4 November 2020
I knew exactly where I was and where I wanted to go!
I went out one night to buy a television, but I had trouble with the Portuguese road system. I couldn’t get myself onto the road I wanted to go to; the roads wouldn’t let me get there. I could see the shopping centre from my front window but seeing it was not going to get me there. It was a ten-minute walk from my home.
For 39 years I had driven on the left-hand side of the road, and now I was confronted with driving on the right-hand side.
I have to admit that early on in my life in Portugal, there was one time when I turned into a freeway on the left-hand side of the road. My secretary was sitting in the passenger seat and he not only screamed, but I thought he was going to have a heart attack. Fortunately, this was not near a built-up area and there were no other cars about, so I just did a U turn and got back on track. I soon got used to driving on the right-hand side of the road.
The book of Proverbs has signposts to help us beware of wrong turns on the road of life.
In all your ways acknowledge Him, and He will make your paths straight.
Do not turn to the right nor to the left; turn your foot from evil.
11 November 2020
I was in a bit of a pickle. I couldn’t go to the doctor without proof of my citizenship.
To get my visa I needed to get a doctor’s certificate to say I did not have an infectious disease. I didn’t have any infectious diseases, but I needed my visa to get a driver’s licence. I also needed a certificate from the local council to say that the house I was living in was suitable. It sounded like some sort of mystery tour. My secretary tried everything to get this done.
I had to go to Seville in Spain to get my visa, and I made three visits over several months. The day arrived to pick up my visa, but that day in Seville my passport was stolen.
All’s well that ends well, and when I arrived back in Portugal, I went to the Australian Embassy and told them the sorry story. They contacted the office in Seville, and the next day I got a phone call to say the passport had been found.
Was I pleased? You bet.
Back to Seville for the fourth and, fortunately, last time in the visa saga to pick it up.
Thank goodness it does not need all this effort to be a citizen of heaven.
John 3:16 says:
For God so loved the world that he gave his one and only Son, that whoever believes in Him shall not perish but have eternal life.
9 December 2020
The Franciscan Convent of the Capuchos in Sintra is fondly called the Cork Convent, and it was established in 1560. The structure is cut out of the rocks surrounding it, and inside they used cork from the surrounding cork trees to line the rooms and seats etc. as that gives them warmth.
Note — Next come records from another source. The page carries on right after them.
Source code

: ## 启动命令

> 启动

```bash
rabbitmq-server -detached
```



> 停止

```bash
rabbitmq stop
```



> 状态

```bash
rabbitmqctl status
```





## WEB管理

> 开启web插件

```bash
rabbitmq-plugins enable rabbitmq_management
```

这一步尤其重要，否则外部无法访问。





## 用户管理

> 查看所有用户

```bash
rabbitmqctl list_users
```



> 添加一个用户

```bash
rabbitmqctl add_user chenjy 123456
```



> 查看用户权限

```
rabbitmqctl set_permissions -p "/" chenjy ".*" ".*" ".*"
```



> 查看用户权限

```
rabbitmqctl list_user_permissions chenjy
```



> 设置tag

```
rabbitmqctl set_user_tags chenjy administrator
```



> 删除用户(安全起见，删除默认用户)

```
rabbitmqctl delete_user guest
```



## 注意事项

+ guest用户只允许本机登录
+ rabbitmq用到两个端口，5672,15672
It is in a beautiful, rugged setting in the mountains and often, even in the summer, this mountain is covered by mist. The monks had tiny cells and only eight monks lived there. They grew herbs and plants around the grounds and these were famous for miles around. Some of the plants have survived.
There was a little dispensary and a two-room sick bay. They also had a library with books that contained the recipes for the medicines they made. In the early 1800s the convent was abandoned, and this enforced closure meant that it was empty for many years. A wealthy family bought it, but after a while they gave it to the State and it was left to fall into ruin. Unfortunately, vandals got in and graffitied some of the walls. Later, the State made an effort at restoring it as much as possible and researching exactly what would have happened there, and since 2001 there have been tours of the site. I went there many times with my visitors.
It reminds me that if something is left and not looked after, it will eventually lose its lustre or purpose. Our Christian life has to be stimulated, nourished and tended to be kept active, relevant and useful, not only to ourselves but also to others.
[Incidentally, Capuchos means hooded and is where the word capuchino comes from i.e. hooded coffee.]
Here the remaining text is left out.